The central feature of the new park will be an open lawn, which would eliminate the current water feature. Other key amenities include an amphitheater, a garden walk and a cafe pavilion.
Once elevated to street level, Miller Park will offer more space for people to use than the current 40-year-old park, currently dominated by a fountain and pool that take up about one third of its area, said Jenny Park, strategic capital planner for Chattanooga.
The new park is expected to open in spring 2017 and represents about 65 percent, or $6.5 million, of the MLK district makeover cost, Park said.
The city is allocating $2.8 million to the overall park project, which would potentially call for more than 70 percent of the funding to come from private sources. Park said the city is having conversations with possible donors.
If all goes according to what Park described as "an aggressive timeline," the entire MLK district makeover will be completed by the end of 2018.
The new park aims to address concerns of downtown residents who say they are "eager for a more visible spot," she said. Female runners have said they will not enter the park at night, sticking to the bordering sidewalks instead, Park said.

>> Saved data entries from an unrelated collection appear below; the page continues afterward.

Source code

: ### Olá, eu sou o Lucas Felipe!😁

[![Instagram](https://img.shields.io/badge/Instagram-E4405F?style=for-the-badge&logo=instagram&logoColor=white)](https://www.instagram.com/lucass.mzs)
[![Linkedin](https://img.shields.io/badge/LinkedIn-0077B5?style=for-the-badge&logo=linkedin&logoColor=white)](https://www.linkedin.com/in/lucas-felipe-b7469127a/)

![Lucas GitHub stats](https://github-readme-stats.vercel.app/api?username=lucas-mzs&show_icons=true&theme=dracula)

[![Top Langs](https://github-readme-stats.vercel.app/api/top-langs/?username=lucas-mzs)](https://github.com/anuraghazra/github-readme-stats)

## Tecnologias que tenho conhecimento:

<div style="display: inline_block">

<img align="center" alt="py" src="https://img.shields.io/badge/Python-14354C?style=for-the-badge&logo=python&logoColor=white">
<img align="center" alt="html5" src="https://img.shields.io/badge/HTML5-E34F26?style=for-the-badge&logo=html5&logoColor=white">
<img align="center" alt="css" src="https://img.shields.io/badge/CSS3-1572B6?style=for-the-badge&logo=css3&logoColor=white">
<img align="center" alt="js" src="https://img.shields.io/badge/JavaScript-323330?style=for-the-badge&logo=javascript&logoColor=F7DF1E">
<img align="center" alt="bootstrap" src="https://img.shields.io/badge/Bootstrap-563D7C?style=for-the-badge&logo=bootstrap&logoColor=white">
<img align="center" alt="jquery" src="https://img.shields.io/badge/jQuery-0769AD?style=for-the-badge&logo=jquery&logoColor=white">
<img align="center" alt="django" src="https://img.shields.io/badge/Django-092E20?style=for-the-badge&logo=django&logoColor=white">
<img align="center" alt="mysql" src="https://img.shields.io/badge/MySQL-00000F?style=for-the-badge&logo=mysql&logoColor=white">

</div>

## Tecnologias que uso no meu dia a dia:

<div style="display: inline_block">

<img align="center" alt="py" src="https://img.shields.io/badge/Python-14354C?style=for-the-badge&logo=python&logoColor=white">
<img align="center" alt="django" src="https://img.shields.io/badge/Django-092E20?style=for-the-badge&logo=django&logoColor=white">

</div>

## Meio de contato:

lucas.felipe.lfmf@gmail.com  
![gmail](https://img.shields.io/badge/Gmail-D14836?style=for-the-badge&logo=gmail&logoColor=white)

Increasing the park's use and flexibility fits in with the overarching goal for the district, which is to bring people together and provide quality public space, she said.
"They want a place to relax during their normal work and life activities," she said. "They want a place to walk their dog. They want grass."
Kim White, president of downtown development agency River City Co., which owns nearby Miller Plaza, could not agree more.
While imaginative public spaces often serve as a magnet for private enterprise, Chattanooga actually needs to revamp its public spaces to support an already thriving Innovation District, White said.
Currently, there are 2,000 downtown rental units under construction, plus another 1,300 beds for UTC students, she said. In 2017, the downtown population is expected to be double what it was only a few years ago, Park said.
The Miller Park renovations are not intended to push away the homeless and Patten Tower residents who congregate there, she said.
"The idea is to get more people in the park, from all walks of life," Park said.
From an economic development standpoint, a downtown that is active at night and on the weekends will provide the kind of environment needed for businesses that might not thrive on weekday traffic alone, she said.
The Miller Park renovation dovetails with other planned improvements for M.L. King Boulevard, Patten Parkway and Miller Plaza.
"MLK Boulevard is the front door to our city," Berke said. "Every day, 40,000 people drive through it."
Future phases of the district renovations call for adding trees and special paving to MLK Boulevard, creating a pedestrian-friendly connection between Miller Park and Miller Plaza.
That connection is essential for creating a downtown music festival since the new Miller Park is designed for special programming and Miller Plaza already hosts the free Nightfall live music series, Park said.
Proposed changes for Patten Parkway call for leveling the parkway with the median, which is currently raised above street elevation. An existing tree and World War II monument will be incorporated into a new central terrace that will allow for flexible seating and market space.
The pedestrian street areas "are the biggest piece" of the whole revitalization concept, White said.
"They will serve as the catalyst for the activity we want to see at Miller Park," she said. "They will bring in the entire community."
The MLK Boulevard and Patten Parkway designs are 60 percent complete, Park said.
Conceptual plans for Miller Plaza call for removing the site's water feature to improve pedestrian circulation and widening the entrance to make a better connection to the Miller Park entrance.
Combined, all these changes will "transform this underutilized area into a beautiful gateway to our city," Berke said.